-- Task brief --
Within the records below, find each line that holds the string "evaluated", then copy it.

Start of Source information

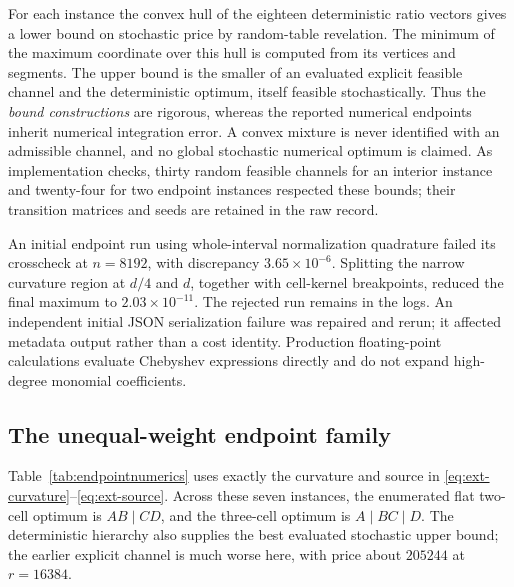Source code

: For each instance the convex hull of the eighteen deterministic ratio
vectors gives a lower bound on stochastic price by random-table revelation.
The minimum of the maximum coordinate over this hull is computed from its
vertices and segments. The upper bound is the smaller of an evaluated
explicit feasible channel and the deterministic optimum, itself feasible
stochastically. Thus the \emph{bound constructions} are rigorous, whereas the
reported numerical endpoints inherit numerical integration error. A convex
mixture is never identified with an admissible channel, and no global
stochastic numerical optimum is claimed. As implementation checks, thirty
random feasible channels for an interior instance and twenty-four for two
endpoint instances respected these bounds; their transition matrices and
seeds are retained in the raw record.

An initial endpoint run using whole-interval normalization quadrature failed
its crosscheck at $n=8192$, with discrepancy $3.65\times10^{-6}$. Splitting
the narrow curvature region at $d/4$ and $d$, together with cell-kernel
breakpoints, reduced the final maximum to $2.03\times10^{-11}$. The rejected
run remains in the logs. An independent initial JSON serialization failure
was repaired and rerun; it affected metadata output rather than a cost
identity. Production floating-point calculations evaluate Chebyshev
expressions directly and do not expand high-degree monomial coefficients.

\subsection{The unequal-weight endpoint family}
Table~\ref{tab:endpointnumerics} uses exactly the curvature and source in
\eqref{eq:ext-curvature}--\eqref{eq:ext-source}. Across these seven instances,
the enumerated flat two-cell optimum is $AB\mid CD$, and the three-cell
optimum is $A\mid BC\mid D$. The deterministic hierarchy also supplies the
best evaluated stochastic upper bound; the earlier explicit channel is
much worse here, with price about $205244$ at $r=16384$.

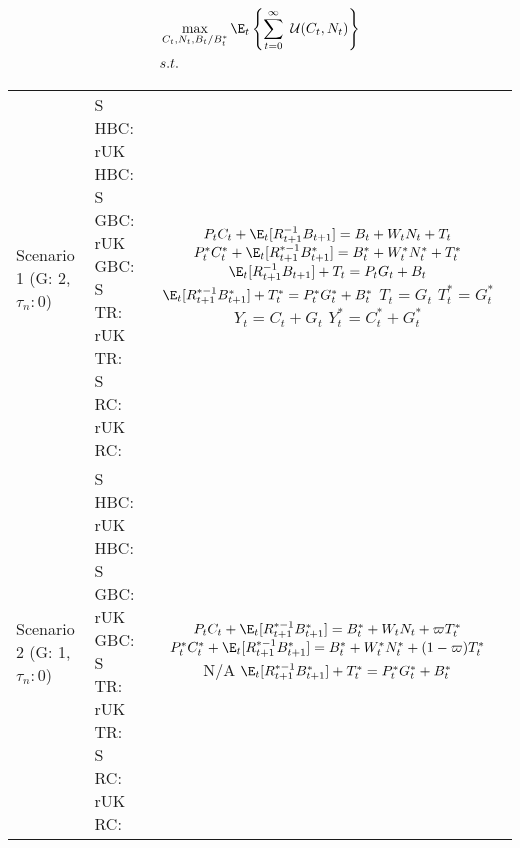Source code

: \begin{align}
    &\max\limits_{C_t, N_t, B_t/B^*_t} \E_t \left\{\sum^{\infty}_{t=0} \  \mathcal{U}(C_t, N_t)\right\} \\
&s.t. \nonumber
\end{align}
\renewcommand{\arraystretch}{8}
\begin{table}[H]
    \centering
    \begin{tabular}{l|l c}
    \makecell{Scenario 1 \\ (G: 2, $\tau_n: 0$)} &  \makecell{S HBC: \\ rUK HBC: \\ S GBC: \\ rUK GBC: \\ S TR: \\ rUK TR: \\ S RC: \\ rUK RC:} & 
        \makecell{
            $P_t C_t + \E_t [{R^{-1}_{t+1}}B_{t+1}] = B_t + W_t N_t + T_t$ \\
            $P^*_t C^*_t + \E_t [{R^{*-1}_{t+1}}B^*_{t+1}] = B^*_t + W^*_t N^*_t + T^*_t$ \\
            $\E_t [{R^{-1}_{t+1}}B_{t+1}] + T_t = P_tG_t + B_t$\\
            $\E_t [{R^{*-1}_{t+1}}B^*_{t+1}] + T^*_t = P^*_tG^*_t + B^*_t$ \\
            $T_t = G_t$ \\
            $T^*_t = G^*_t$ \\
            $Y_t = C_t + G_t$ \\
            $Y^*_t = C^*_t + G^*_t$
        }  \\ 
    \makecell{Scenario 2 \\ (G: 1, $\tau_n: 0$)} &  \makecell{S HBC: \\ rUK HBC: \\ S GBC: \\ rUK GBC: \\ S TR: \\ rUK TR: \\ S RC: \\ rUK RC:} & 
        \makecell{
            $P_t C_t + \E_t [{R^{*-1}_{t+1}}B^*_{t+1}] = B^*_t + W_t N_t + \varpi T^*_t$ \\
            $P^*_t C^*_t + \E_t [{R^{*-1}_{t+1}}B^*_{t+1}] = B^*_t + W^*_t N^*_t + (1-\varpi)T^*_t$ \\
            N/A\\
            $\E_t [{R^{*-1}_{t+1}}B^*_{t+1}] + T^*_t = P^*_tG^*_t + B^*_t$\\
}
\end{tabular}
\end{table}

End of Source information

-- Response area --
vertices and segments. The upper bound is the smaller of an evaluated
best evaluated stochastic upper bound; the earlier explicit channel is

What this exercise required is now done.